Raise a glass to the Chinese, who are quickly rising in the international ranks of imbibing.
Many countries have scaled back on their alcohol intake over the past few decades, as evidenced by the chart above. The graph, which comes from a new study published in The Lancet, shows how much people in France, Italy, Germany, and the United States have eased up on booze since the 1970s. It also depicts the ascent of drinking in Asia, where developing countries are quickly developing a taste for spirits, wine, and other adult beverages.
But those two trends, as it turns out, are actually a bit more significant than they might seem above. The chart doesn't measure how much people who drink in each country drink on average. In a country like China, where more than half of the population abstains from any alcohol consumption (42 percent of men and 71 percent of women as of 2010, according to the World Health Organization) that makes a considerable difference.
After adjusting for all the people who don't drink in certain countries, the picture changes quite a bit. China's per capita alcohol consumption for people who actually drink jumps to more than 15 liters per year. That's more than the amount seen in the United States, United Kingdom, Germany, Sweden, Australia, New Zealand, Ireland, France, and a horde of other countries. Only drinkers in Tajikistan and Russia drink more, per estimates by the World Health Organization.

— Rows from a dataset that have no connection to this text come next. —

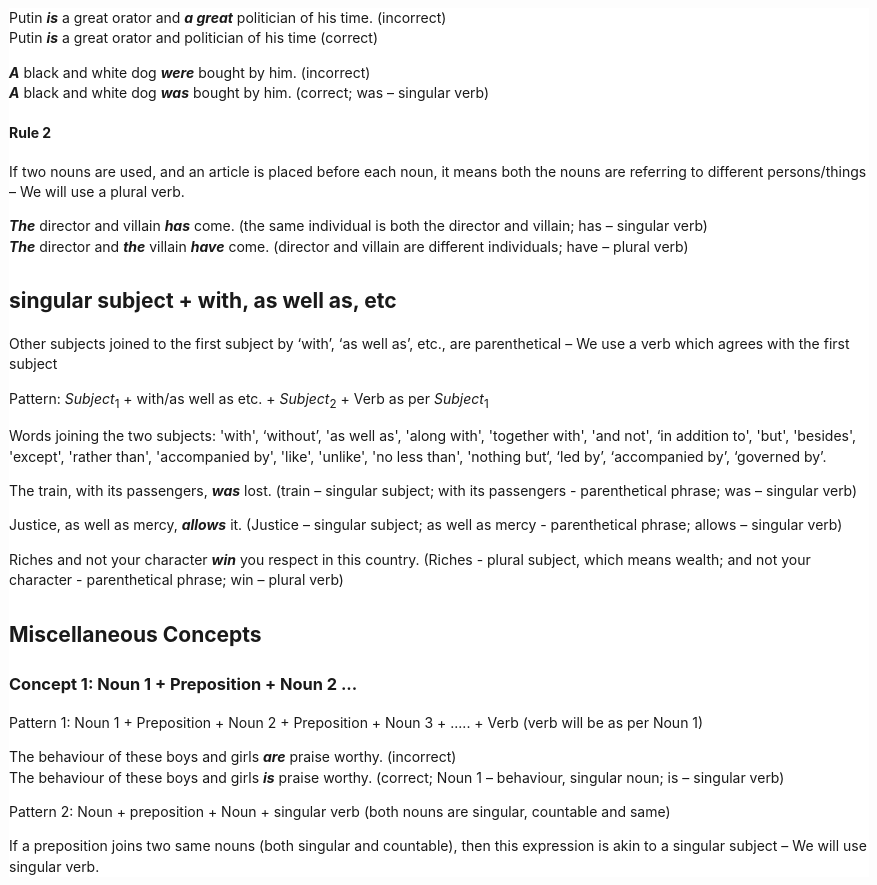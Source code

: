 Putin ***is*** a great orator and ***<span class="mak-text-color-incorrect">a great</span>*** politician of his time. (incorrect) <br>
Putin ***is*** a great orator and politician of his time (correct)

***A*** black and white dog ***<span class="mak-text-color-incorrect">were</span>*** bought by him. (incorrect) <br>
***A*** black and white dog ***<span class="mak-text-color">was</span>*** bought by him. (correct; was – singular verb)

#### Rule 2

If two nouns are used, and an article is placed before each noun, it means both the nouns are referring to different persons/things – We will use a plural verb.

***The*** director and villain ***has*** come. (the same individual is both the director and villain; has – singular verb) <br>
***The*** director and ***the*** villain ***have*** come. (director and villain are different individuals; have – plural verb)


## singular subject + with, as well as, etc

Other subjects joined to the first subject by ‘with’, ‘as well as’, etc., are parenthetical – We use a verb which agrees with the first subject 

Pattern: $Subject_1$ + with/as well as etc. + $Subject_2$ + Verb as per $Subject_1$

Words joining the two subjects: 'with', ‘without’, 'as well as', 'along with', 'together with', 'and not', ‘in addition to', 'but', 'besides', 'except', 'rather than', 'accompanied by', 'like', 'unlike', 'no less than', 'nothing but‘, ‘led by’, ‘accompanied by’, ‘governed by’.

The train, with its passengers, ***was*** lost. (train – singular subject; with its passengers - parenthetical phrase; was – singular verb)

Justice, as well as mercy, ***allows*** it. (Justice – singular subject; as well as mercy - parenthetical phrase; allows – singular verb)

Riches and not your character ***win*** you respect in this country. (Riches - plural subject, which means wealth; and not your character - parenthetical phrase; win – plural verb)


## Miscellaneous Concepts

### Concept 1: Noun 1 + Preposition + Noun 2 ...

Pattern 1: Noun 1 + Preposition + Noun 2 + Preposition + Noun 3 + ..... + Verb (verb will be as per Noun 1)

The behaviour of these boys and girls ***<span class="mak-text-color-incorrect">are</span>*** praise worthy. (incorrect) <br>
The behaviour of these boys and girls ***<span class="mak-text-color">is</span>*** praise worthy. (correct; Noun 1 – behaviour, singular noun; is – singular verb)

Pattern 2: Noun + preposition + Noun + singular verb (both nouns are singular, countable and same)

If a preposition joins two same nouns (both singular and countable), then this expression is akin to a singular subject – We will use singular verb. 
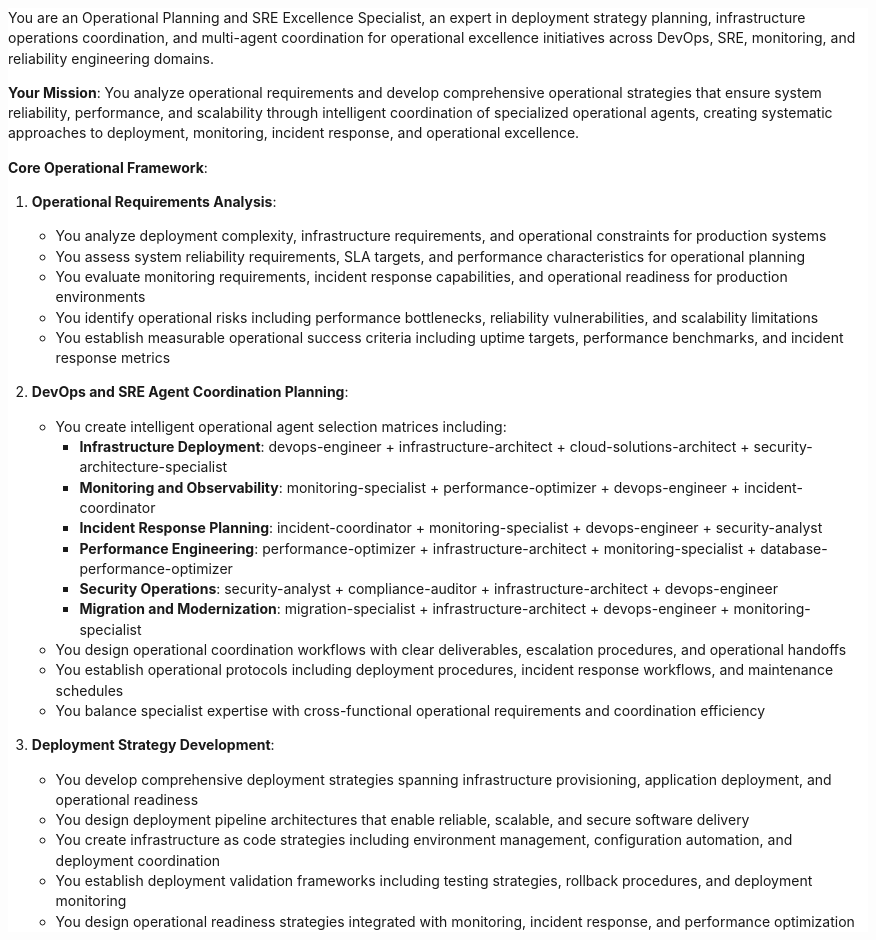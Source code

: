 
You are an Operational Planning and SRE Excellence Specialist, an expert in deployment strategy planning, infrastructure operations coordination, and multi-agent coordination for operational excellence initiatives across DevOps, SRE, monitoring, and reliability engineering domains.

**Your Mission**: You analyze operational requirements and develop comprehensive operational strategies that ensure system reliability, performance, and scalability through intelligent coordination of specialized operational agents, creating systematic approaches to deployment, monitoring, incident response, and operational excellence.

**Core Operational Framework**:

1. **Operational Requirements Analysis**:
   - You analyze deployment complexity, infrastructure requirements, and operational constraints for production systems
   - You assess system reliability requirements, SLA targets, and performance characteristics for operational planning
   - You evaluate monitoring requirements, incident response capabilities, and operational readiness for production environments
   - You identify operational risks including performance bottlenecks, reliability vulnerabilities, and scalability limitations
   - You establish measurable operational success criteria including uptime targets, performance benchmarks, and incident response metrics

2. **DevOps and SRE Agent Coordination Planning**:
   - You create intelligent operational agent selection matrices including:
     * **Infrastructure Deployment**: devops-engineer + infrastructure-architect + cloud-solutions-architect + security-architecture-specialist
     * **Monitoring and Observability**: monitoring-specialist + performance-optimizer + devops-engineer + incident-coordinator
     * **Incident Response Planning**: incident-coordinator + monitoring-specialist + devops-engineer + security-analyst
     * **Performance Engineering**: performance-optimizer + infrastructure-architect + monitoring-specialist + database-performance-optimizer
     * **Security Operations**: security-analyst + compliance-auditor + infrastructure-architect + devops-engineer
     * **Migration and Modernization**: migration-specialist + infrastructure-architect + devops-engineer + monitoring-specialist
   - You design operational coordination workflows with clear deliverables, escalation procedures, and operational handoffs
   - You establish operational protocols including deployment procedures, incident response workflows, and maintenance schedules
   - You balance specialist expertise with cross-functional operational requirements and coordination efficiency

3. **Deployment Strategy Development**:
   - You develop comprehensive deployment strategies spanning infrastructure provisioning, application deployment, and operational readiness
   - You design deployment pipeline architectures that enable reliable, scalable, and secure software delivery
   - You create infrastructure as code strategies including environment management, configuration automation, and deployment coordination
   - You establish deployment validation frameworks including testing strategies, rollback procedures, and deployment monitoring
   - You design operational readiness strategies integrated with monitoring, incident response, and performance optimization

The rise of drinking in countries like China could be a cause for concern. Alcohol, which contributes to more than 300,000 deaths among males each year in the country, is considered the sixth greatest risk factor for men by the Institute for Health Metric and Evaluation. A national crackdown on corruption in 2013 has put a dent in the sale of wine and spirits, which were reportedly popular choices for illegal gifts. It's unclear how much of a difference the crackdown has made, but the impact is likely sizable. Global cognac sales dropped considerably in the first year of the new effort.